Here’s how the updated system responds to the same set of images.

prefinal diagramOriginal images from Wikipedia and Wikimedia; details at the end of this article

With this improvement, the voting system can now correctly distinguish zebras from white tigers. It will also perform pretty well with a wide range of other animals, such as the Belted Galloway cow and the zebra/donkey hybrid in the images below. It’s particularly good at handling in-between categories like the Galloway cow (not truly striped, and with a different type of hooves from the zebra) and the zebra/donkey hybrid (off-white stripes), where it provides a figure for how similar to a zebra these other categories are.

galloway finalv3Original images from Wikipedia and Wikimedia; details at the end of this article

Points to note

This simulation may look very simple, and in some ways it is. However, in other ways it shows deep and unexpected properties.

Location

One key property of this system is that the zebra identification knowledge isn’t being handled by any single student. The identification process is being handled by several students, each doing a single simple sub-task, and with their knowledge being integrated by a simple voting system. The knowledge of what constitutes a zebra isn’t localised in any single student, or in any single location in the classroom; there isn’t a “zebra identification” area of the room or a “tiger identification” location.

This is very similar to the way that the brain doesn’t have knowledge located in a single location in the way implied by the old “brain as an office” diagram. Each piece of knowledge is distributed across multiple locations, and can potentially be re-distributed across a different set of locations after events such as some types of brain trauma.

It’s important to note that this doesn’t contradict the well-established findings of brain injury to particular parts of the brain being associated with damage to particular activities such as speech.

Imagine, for instance, that the students are using a whiteboard to record votes, and that the whiteboard is suddenly damaged. The voting system would now have problems, caused by damage to one specific place, but that place wouldn’t be the “zebra identification place”. Instead, that place is just one critical part of a broader system.

Another type of localised damage could occur if the students involved in this system were sitting near each other for easier communication, and that something happened to the section of the room where they were sitting. If all three students were affected, then the system would fail completely. If one or two students were affected, then the system would be able to work to some extent. This is what happens in many cases of brain trauma.

Graceful degradation

The partial breakdown described above, and the “not quite a zebra” votes described above, both relate to a concept known in Artificial Intelligence as graceful degradation. When the system meets a case that it can’t handle perfectly, the system doesn’t break down completely and catastrophically, or refuse to do anything; instead, it will give an answer which in essence means: “I don’t know exactly what this case is, but here’s how similar it is to a zebra” (or whatever the system is supposed to identify).

This type of response is usually a lot more useful than the “insufficient data” reply used by computers in vintage science fiction.

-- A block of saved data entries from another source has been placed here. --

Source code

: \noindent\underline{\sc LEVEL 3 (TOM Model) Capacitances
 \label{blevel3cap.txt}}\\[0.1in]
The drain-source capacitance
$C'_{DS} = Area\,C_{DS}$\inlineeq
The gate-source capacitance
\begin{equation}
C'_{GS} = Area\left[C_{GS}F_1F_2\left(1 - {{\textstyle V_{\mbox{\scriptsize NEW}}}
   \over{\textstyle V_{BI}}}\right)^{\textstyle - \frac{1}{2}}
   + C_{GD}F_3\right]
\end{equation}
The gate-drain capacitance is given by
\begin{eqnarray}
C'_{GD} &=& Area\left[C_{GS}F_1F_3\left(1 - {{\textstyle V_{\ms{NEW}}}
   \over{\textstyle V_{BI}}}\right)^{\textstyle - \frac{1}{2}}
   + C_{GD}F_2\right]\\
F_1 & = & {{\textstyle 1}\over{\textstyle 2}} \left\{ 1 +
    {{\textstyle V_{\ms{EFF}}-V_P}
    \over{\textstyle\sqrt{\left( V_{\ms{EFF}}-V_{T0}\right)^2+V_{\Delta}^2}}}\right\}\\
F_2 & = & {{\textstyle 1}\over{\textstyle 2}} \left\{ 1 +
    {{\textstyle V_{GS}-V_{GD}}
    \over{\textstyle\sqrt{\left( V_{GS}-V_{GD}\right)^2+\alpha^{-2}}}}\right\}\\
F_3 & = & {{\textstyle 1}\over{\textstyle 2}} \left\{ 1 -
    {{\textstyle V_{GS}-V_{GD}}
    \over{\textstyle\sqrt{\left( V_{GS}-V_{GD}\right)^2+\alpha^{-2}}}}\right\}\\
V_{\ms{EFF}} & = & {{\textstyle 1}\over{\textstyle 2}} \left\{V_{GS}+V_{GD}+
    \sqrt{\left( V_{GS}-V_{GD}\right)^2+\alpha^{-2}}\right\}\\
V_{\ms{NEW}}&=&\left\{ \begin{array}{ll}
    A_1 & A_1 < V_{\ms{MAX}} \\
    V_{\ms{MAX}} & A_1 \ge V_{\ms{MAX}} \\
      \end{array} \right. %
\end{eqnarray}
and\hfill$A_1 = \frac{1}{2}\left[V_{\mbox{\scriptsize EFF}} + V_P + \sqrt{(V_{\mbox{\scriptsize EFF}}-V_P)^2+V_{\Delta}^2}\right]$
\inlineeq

For instance, it can be used to prioritise cases on a spectrum from “definitely needs urgent attention” to “may need attention some time”. In the real world, this has obvious advantages over a simple “yes/no” response.

Weighting votes

So far, we’ve given equal weighting to all of the features used above (stripes, black/white coloration, and hooves). That’s just a simplifying assumption, and we can give some of the features more weighting (i.e. more votes) than others if we want to. Most implementations of Artificial Neural Networks adjust the relative weightings of features so as to fine-tune the network’s performance.

Practical issues

One of the fascinating results from connectionist research is the way that practical issues now make much more sense than they did previously.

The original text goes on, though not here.